The documentation project is divided in 3 parts. The user guide is the only one
which is automatically built as part of the ``buildout`` procedure. The API and
administrators guide need to be manually compiled if required.

To build the API documentation, just do::

  $ ./bin/sphinx-apidoc --separate -d 2 --output=doc/api/api beat beat/web/*/migrations beat/web/*/tests
  $ ./bin/sphinx-build doc/api html/api


To build the administrator guide, just do::

  $ ./bin/sphinx-build doc/admin html/admin


The above commands will build the stated guides, in HTML format, and dump
results into your local directory ``html``. You may navigate then to that
directory and, with your preferred web browser, open the file ``index.html`` to
browse the available documentation.

The basic user guide which includes information for users of the platform, is
built automatically upon ``buildout``. If you wish to build it and place it
alongside the other guides, you may do it as well like this::

  $ ./bin/sphinx-build doc/user html/user


Unit Testing
------------

After installation, it is possible to run a suite of unit tests to check for
the installation sanity.
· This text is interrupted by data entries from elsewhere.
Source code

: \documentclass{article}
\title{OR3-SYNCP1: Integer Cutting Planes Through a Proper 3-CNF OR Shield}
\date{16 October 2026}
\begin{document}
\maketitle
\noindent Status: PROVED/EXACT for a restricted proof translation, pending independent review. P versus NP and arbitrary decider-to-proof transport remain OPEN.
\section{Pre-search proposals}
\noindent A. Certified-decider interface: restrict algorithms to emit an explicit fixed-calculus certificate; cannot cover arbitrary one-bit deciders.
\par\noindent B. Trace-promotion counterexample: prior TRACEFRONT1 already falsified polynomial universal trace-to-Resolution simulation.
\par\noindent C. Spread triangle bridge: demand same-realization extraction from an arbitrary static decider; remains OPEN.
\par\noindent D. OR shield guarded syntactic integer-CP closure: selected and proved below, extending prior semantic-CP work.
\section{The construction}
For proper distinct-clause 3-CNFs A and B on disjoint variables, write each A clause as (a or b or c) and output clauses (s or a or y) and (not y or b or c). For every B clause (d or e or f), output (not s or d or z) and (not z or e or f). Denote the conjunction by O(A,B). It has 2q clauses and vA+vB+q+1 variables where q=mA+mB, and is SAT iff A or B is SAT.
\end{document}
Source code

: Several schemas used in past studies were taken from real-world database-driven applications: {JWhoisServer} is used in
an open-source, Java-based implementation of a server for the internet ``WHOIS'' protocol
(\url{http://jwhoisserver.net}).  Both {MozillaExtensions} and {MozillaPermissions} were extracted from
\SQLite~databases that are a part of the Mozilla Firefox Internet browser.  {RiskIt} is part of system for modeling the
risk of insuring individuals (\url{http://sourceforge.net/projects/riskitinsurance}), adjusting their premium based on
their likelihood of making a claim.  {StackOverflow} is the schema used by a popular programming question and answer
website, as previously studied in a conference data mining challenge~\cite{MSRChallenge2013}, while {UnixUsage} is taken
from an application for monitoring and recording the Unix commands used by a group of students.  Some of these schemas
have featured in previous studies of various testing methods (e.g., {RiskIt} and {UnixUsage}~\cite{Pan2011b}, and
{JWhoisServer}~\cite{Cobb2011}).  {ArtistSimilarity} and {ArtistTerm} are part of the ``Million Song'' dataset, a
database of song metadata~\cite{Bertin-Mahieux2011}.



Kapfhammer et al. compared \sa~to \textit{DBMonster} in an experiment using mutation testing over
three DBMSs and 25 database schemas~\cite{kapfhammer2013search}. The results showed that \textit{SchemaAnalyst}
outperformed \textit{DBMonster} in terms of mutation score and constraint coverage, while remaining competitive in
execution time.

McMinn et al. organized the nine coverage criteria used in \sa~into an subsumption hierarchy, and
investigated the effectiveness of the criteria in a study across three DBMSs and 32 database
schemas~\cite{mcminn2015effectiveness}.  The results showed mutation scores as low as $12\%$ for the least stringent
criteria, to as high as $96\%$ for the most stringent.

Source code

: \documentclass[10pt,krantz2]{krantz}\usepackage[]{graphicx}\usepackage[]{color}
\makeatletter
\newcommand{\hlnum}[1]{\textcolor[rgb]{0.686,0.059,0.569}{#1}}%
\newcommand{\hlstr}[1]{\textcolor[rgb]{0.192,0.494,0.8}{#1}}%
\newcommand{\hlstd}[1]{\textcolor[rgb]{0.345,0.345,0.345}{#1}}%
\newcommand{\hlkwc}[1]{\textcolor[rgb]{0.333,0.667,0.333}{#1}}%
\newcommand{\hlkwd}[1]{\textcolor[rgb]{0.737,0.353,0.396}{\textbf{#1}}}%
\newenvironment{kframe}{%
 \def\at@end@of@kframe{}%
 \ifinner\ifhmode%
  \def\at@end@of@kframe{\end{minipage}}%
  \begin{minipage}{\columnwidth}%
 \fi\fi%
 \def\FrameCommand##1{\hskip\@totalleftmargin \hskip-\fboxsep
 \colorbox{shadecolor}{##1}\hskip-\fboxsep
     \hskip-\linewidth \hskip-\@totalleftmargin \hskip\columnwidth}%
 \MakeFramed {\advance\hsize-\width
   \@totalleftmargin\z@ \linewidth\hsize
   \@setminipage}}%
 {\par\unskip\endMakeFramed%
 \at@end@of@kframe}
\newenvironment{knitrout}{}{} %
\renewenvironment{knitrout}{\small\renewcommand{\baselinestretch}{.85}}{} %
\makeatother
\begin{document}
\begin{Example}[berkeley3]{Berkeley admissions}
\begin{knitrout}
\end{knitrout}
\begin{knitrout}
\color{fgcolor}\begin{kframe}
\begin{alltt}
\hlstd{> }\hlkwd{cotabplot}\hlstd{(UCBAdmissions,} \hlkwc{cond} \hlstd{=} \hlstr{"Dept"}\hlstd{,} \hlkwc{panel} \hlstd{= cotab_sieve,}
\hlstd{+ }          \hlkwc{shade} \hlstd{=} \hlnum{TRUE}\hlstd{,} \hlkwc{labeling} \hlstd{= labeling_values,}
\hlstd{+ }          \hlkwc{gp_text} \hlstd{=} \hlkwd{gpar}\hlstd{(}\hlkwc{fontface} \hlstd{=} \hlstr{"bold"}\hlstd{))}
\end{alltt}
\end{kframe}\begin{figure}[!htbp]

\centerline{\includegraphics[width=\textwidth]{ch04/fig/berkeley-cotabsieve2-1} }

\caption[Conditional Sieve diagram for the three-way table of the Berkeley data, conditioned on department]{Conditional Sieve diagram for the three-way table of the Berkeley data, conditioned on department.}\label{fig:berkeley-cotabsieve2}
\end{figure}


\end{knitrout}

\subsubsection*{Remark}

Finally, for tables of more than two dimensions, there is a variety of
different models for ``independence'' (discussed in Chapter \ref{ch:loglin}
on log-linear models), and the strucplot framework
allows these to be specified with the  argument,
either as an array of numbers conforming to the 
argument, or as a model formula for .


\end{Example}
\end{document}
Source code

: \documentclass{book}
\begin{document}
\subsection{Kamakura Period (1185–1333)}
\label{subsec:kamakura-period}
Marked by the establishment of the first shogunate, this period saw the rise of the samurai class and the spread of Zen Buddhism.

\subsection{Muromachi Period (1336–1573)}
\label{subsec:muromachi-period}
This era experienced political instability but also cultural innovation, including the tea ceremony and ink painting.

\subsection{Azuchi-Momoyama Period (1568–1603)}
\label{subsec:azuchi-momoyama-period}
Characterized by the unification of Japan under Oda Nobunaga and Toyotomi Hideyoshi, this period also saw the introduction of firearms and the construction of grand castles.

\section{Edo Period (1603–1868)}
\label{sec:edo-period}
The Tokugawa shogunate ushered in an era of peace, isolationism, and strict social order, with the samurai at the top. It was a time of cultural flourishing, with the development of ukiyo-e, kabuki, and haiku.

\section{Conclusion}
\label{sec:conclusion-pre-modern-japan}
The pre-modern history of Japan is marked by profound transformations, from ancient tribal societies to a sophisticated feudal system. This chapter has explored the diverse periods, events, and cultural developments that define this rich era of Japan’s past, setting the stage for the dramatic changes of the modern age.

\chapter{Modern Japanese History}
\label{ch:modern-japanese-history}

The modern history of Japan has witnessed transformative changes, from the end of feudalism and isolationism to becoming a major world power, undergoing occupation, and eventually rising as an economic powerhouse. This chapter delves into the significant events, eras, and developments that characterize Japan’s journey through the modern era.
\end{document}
To do so, use::

  $ ./bin/django test --settings=beat.web.settings.test -v 1

You may pass filtering criteria to just launch tests for a particular set of
``beat.web`` applications. For example, to run tests only concerning
``beat.web.toolchains``, run::

  $ ./bin/django test --settings=beat.web.settings.test -v 1 beat.web.toolchains.tests

To measure coverage, you must set an environment variable for nose::

  $ ./bin/coverage run --source='./beat/web' ./bin/django test --settings=beat.web.settings.test
  $ ./bin/coverage report

Or, to generate an HTML report::

  $ ./bin/coverate html

.. tip::

   You may significatively speed-up your testing by re-using the same test
   database from run to run. In order to do this, just specify the flag
   ``--keepdb`` when you run your tests::

     $ ./bin/django test --settings=beat.web.settings.test -v 1 --keepdb

   In this case, Django will create and keep a test database called
   ``test.sql3`` on your current directory. You may delete it when you're done.


End-to-End Testing
------------------

`Protractor <http://www.protractortest.org/#/>`_ is an e2e (end-to-end) testing tool for web apps. Protractor runs tests through Selenium using a real browser, and as such needs a headed environment and a compatible browser installed.

.. warning::
   Protractor will open a new browser window in the foreground when it is started.

Setup
=====

There are two system dependencies to run Selenium:

- Java 8 must be available in your PATH
- If you want to run the testing in a GNOME environment, you need `GConf <https://projects.gnome.org/gconf/>`_

Download/update Protractor's dependencies into the local repository (Selenium & more):

  .. code:: bash

   ./bin/webdriver-manager update

Running tests with the provided script
======================================

The ``protractor.sh`` script is a one-liner to run Protractor tests. It handles database creation/saving/restoring and manages the required local server processes. However, it assumes several things:

- It is being ran in the top directory of the ``beat.web`` repository
- The repository has already ran ``./bin/buildout`` successfully and with default development configuration
- Protractor's ``.conf`` file is ``./protractor-conf.js``
- No additional arguments need to be passed to ``webdriver-manager`` or Django ``runserver``
- Django uses ``./django.sql3`` as the database
- If ``./template.django.sql3`` does not exist, the default database generated by ``./bin/django install`` is sufficient for testing the basic tests. However, some tests will fail and it is suggested to provide a database with experiments that have been ran successfully.

Manual test running
===================

If the ``protractor.sh`` script won't work, one can test manually.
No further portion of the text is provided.